In a telecommunication network, a network management is necessary. The network management is executed by operations for getting a value of a management object item, for setting value of a management object item, and for reporting an event. For this purpose, a message is transferred between a manager and an agent based on a predetermined network management protocol. The manager is a module for managing, the agent is a module to be managed.
The manager commands an operation for a managed information to the agent. The manager interacts with an operator through an interface and, if necessary, stores and analyzes the managed information and an event transferred from the agent.
The agent operates a managed item according to the command from the manager and sends its result to the manager. The agent detects an accident and a change of a status, and sends them as the event to the manager.

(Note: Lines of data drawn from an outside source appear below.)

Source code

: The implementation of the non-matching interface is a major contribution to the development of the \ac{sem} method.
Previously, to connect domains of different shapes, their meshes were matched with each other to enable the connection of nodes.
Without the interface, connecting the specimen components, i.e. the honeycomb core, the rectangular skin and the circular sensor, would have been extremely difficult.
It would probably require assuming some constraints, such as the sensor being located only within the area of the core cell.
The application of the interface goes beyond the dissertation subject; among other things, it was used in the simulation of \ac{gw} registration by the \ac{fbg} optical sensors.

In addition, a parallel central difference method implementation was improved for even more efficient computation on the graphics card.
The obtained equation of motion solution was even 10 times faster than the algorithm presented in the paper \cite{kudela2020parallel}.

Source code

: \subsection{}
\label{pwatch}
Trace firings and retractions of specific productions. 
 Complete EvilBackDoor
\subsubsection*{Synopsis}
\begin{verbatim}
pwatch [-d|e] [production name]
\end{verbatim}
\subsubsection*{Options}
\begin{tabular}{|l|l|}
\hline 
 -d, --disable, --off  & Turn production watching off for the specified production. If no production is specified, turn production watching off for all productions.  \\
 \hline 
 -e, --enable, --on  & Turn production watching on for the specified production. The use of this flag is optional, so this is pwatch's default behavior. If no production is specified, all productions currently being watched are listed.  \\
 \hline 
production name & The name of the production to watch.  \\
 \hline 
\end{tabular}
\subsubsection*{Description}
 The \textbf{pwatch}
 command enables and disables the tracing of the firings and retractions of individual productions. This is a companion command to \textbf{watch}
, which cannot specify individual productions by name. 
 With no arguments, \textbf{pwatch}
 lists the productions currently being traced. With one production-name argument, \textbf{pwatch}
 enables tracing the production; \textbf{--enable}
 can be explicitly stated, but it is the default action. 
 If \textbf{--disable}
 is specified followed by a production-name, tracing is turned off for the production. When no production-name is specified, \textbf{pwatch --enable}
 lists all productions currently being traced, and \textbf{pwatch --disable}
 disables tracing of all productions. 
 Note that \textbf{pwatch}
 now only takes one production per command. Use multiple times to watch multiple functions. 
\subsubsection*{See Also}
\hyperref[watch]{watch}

As network protocols, SNMP and CMIP are mainly used. SNMP is a "Simple Network Management Protocol" and CMIP is a "Common Management Information Protocol".
A management information in SNMP agent is a gathering of management object items. Then, the management information seems to be a virtual database and it is called as MIB (Management Information Base).
It is necessary to define an ID name of the management object items of SNMP and an MO (Managed Object) of CMIP and also to define a syntax of a value, for accessing the management object items of SNMP or the MO of CMIP. However there is a difference of a definition between SNMP and CMIP.
SNMP is a network protocol used in the Internet, then it is a defacto standard for monitoring and controlling a device in LAN (Local Area Network). A specification of SNMP is prescribed by documents such as RFC (Request For Comments) 1157, under IETF (Internet Engineering Task Force) of IAB (Internet Activities Board). SNMP is more simple in management operation and management information than CMIP.
There are five management operations in SNMP for simplicity as follows (1).about.(5).
(1) Get-Request: Request for getting a management object information
(2) Get-NextRequest: Request for getting an item next to the management object information
(3) Set-Request: Request for setting a management object information
(4) Get-Response: Response to any one of above-mentioned request
(5) Trap: Report for an event occurred in the agent
The management information in SNMP is defined by SMI (Structure of Management Information) standardized by RFC 1155 etc..
Namely, in SNMP, one Object Name is assigned to one management object item based on an object registration tree. As syntax of a value of the management object item, for simplicity, only simple types (INTEGER-type, OCTET STRING-type, OBJECT IDENTIFIER-type and NULL-type) are allowed to use out of data-types in ASN.1 (Abstract Syntax Notation One).
There is a so-called entry in SMI of which concept is a group of management object items. As shown in FIG. 28, SEQUENCE-type in ASN.1 is used for a syntax of the entry which is called as a list-type. However, all components defined in the list-table must be included within data and a data-type of each component must be one of above-mentioned simple-types.
Furthermore, as shown in FIG. 29, SEQUENCE OF-type is used only when the SEQUENCE OF-type indicates a table of the entry, then the SEQUENCE OF-type is called as a table-type. An n-th entry of the table-type is identified by using "n" as an index for discriminating other entries.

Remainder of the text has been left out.